That was when he won the unbelievable sum of a million dollars in a promo. I didn’t say a million naira. He won a million dollars!
Etisalat was about a year old in Nigeria then. The telecommunications company organised a country wide promo.
The promo was organised in a way that that the final winner would have won at the regional level before qualifying for the final.
At the end of the promo, the company had spent a sum of #300 million out which 258 people benefitted in cash. It made fifty six people millionaires.
When Kizito finally won the million dollars, he raced away from the stage. It took the efforts of the security men to pin him down and bring him back to his senses.
Etisalat has been making millionaires out of ordinary people. People who might not even have had ten thousand naira in their accounts have enjoyed a miraculous turn around.
It is therefore a pity that the company is now facing a very difficult time.
Etisalat Nigeria was owned by Etisalat Telecommunications Corporation which has its headquarter in Abu Dabhi, UAE. It operates in various countries including Pakistan, Egypt, Afghanistan, Mali, Burkina Faso, Togo, and Central African Republic.
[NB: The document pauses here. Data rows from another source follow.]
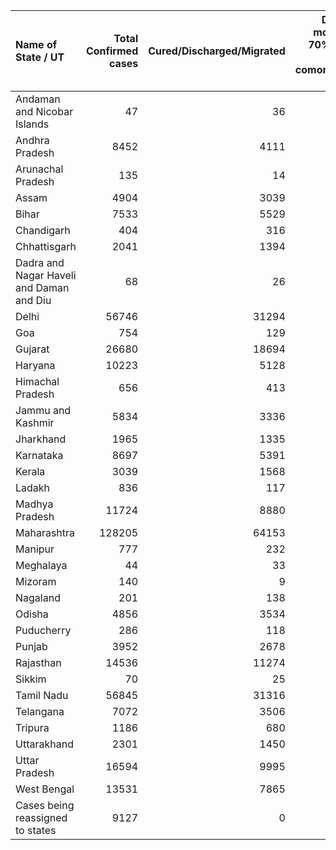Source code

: | Name of State / UT                       |   Total Confirmed cases |   Cured/Discharged/Migrated |   Deaths ( more than 70% cases due to comorbidities ) |
|:-----------------------------------------|------------------------:|----------------------------:|------------------------------------------------------:|
| Andaman and Nicobar Islands              |                      47 |                          36 |                                                     0 |
| Andhra Pradesh                           |                    8452 |                        4111 |                                                   101 |
| Arunachal Pradesh                        |                     135 |                          14 |                                                     0 |
| Assam                                    |                    4904 |                        3039 |                                                     9 |
| Bihar                                    |                    7533 |                        5529 |                                                    52 |
| Chandigarh                               |                     404 |                         316 |                                                     6 |
| Chhattisgarh                             |                    2041 |                        1394 |                                                    11 |
| Dadra and Nagar Haveli and Daman and Diu |                      68 |                          26 |                                                     0 |
| Delhi                                    |                   56746 |                       31294 |                                                  2112 |
| Goa                                      |                     754 |                         129 |                                                     0 |
| Gujarat                                  |                   26680 |                       18694 |                                                  1638 |
| Haryana                                  |                   10223 |                        5128 |                                                   149 |
| Himachal Pradesh                         |                     656 |                         413 |                                                     8 |
| Jammu and Kashmir                        |                    5834 |                        3336 |                                                    81 |
| Jharkhand                                |                    1965 |                        1335 |                                                    11 |
| Karnataka                                |                    8697 |                        5391 |                                                   132 |
| Kerala                                   |                    3039 |                        1568 |                                                    21 |
| Ladakh                                   |                     836 |                         117 |                                                     1 |
| Madhya Pradesh                           |                   11724 |                        8880 |                                                   501 |
| Maharashtra                              |                  128205 |                       64153 |                                                  5984 |
| Manipur                                  |                     777 |                         232 |                                                     0 |
| Meghalaya                                |                      44 |                          33 |                                                     1 |
| Mizoram                                  |                     140 |                           9 |                                                     0 |
| Nagaland                                 |                     201 |                         138 |                                                     0 |
| Odisha                                   |                    4856 |                        3534 |                                                    12 |
| Puducherry                               |                     286 |                         118 |                                                     7 |
| Punjab                                   |                    3952 |                        2678 |                                                    98 |
| Rajasthan                                |                   14536 |                       11274 |                                                   337 |
| Sikkim                                   |                      70 |                          25 |                                                     0 |
| Tamil Nadu                               |                   56845 |                       31316 |                                                   704 |
| Telangana                                |                    7072 |                        3506 |                                                   203 |
| Tripura                                  |                    1186 |                         680 |                                                     1 |
| Uttarakhand                              |                    2301 |                        1450 |                                                    27 |
| Uttar Pradesh                            |                   16594 |                        9995 |                                                   507 |
| West Bengal                              |                   13531 |                        7865 |                                                   540 |
| Cases being reassigned to states         |                    9127 |                           0 |                                                           0 |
The Etisalat problem is a function of the Nigerian problem. In 2013, a consortium of thirteen banks lent Etisalat a sum of $1.2 billion. The banks included Access Bank, GTB and Zenith Bank.
The loan was to help refinance its existing loans and also its working capital.
However, in 2014, the global economy experienced a gradual decline in the price of crude oil. This was problematic for emerging economies.
The oil problem led to a decline in government revenues. This in turn led to a great devaluation of the naira. The Central Bank had to impose capital controls which naturally affected multinationals. They could hardly meet up with their external financial obligations.
The recession forced down the purchasing power of people and as a result most people were not able to spend on luxuries as they used to. This in turn affected the businesses providing those products.
Consequently, by 2016, Etisalat had started defaulting in its loan obligations. This led to some bailouts from the parent company.
By early 2017, the banks which had lent Etisalat money were threatening to take over the company in other to recover their money.
The Central Bank of Nigeria and the National Communications Commission then stepped in to try and avoid a forced receivership. But the banks asked the parent company in the UAE to pump more bailouts into the business.
The parent company refused. Rather, they insisted on divesting from their Nigerian subsidiary.
Etisalat Nigeria, in turn, offered the banks shares in a kind of trade by barer.However, the banks in an act reminiscent of the famed Osomalo, refuse d.
The banks fixed a deadline of June 23 for Etisalat to find a solution. The alternative was to transfer its trust to be managed by an independent trustee.
Having that in mind, on the 20th of June, Etisalat, Abu Dhabi transferred 70% of its holdings to Emerging Markets Telecommunications Services (EMTS). Mr Hakeem Bello Osagie owns the remaining 30%.
The shares have now been transferred to a trust named United Capital Trust. It will be warehoused until a buyer is found.
I believe the average Etisalat worker will now be living in perpetual fear for his source of livelihood. It is Etisalat today it could be others tomorrow.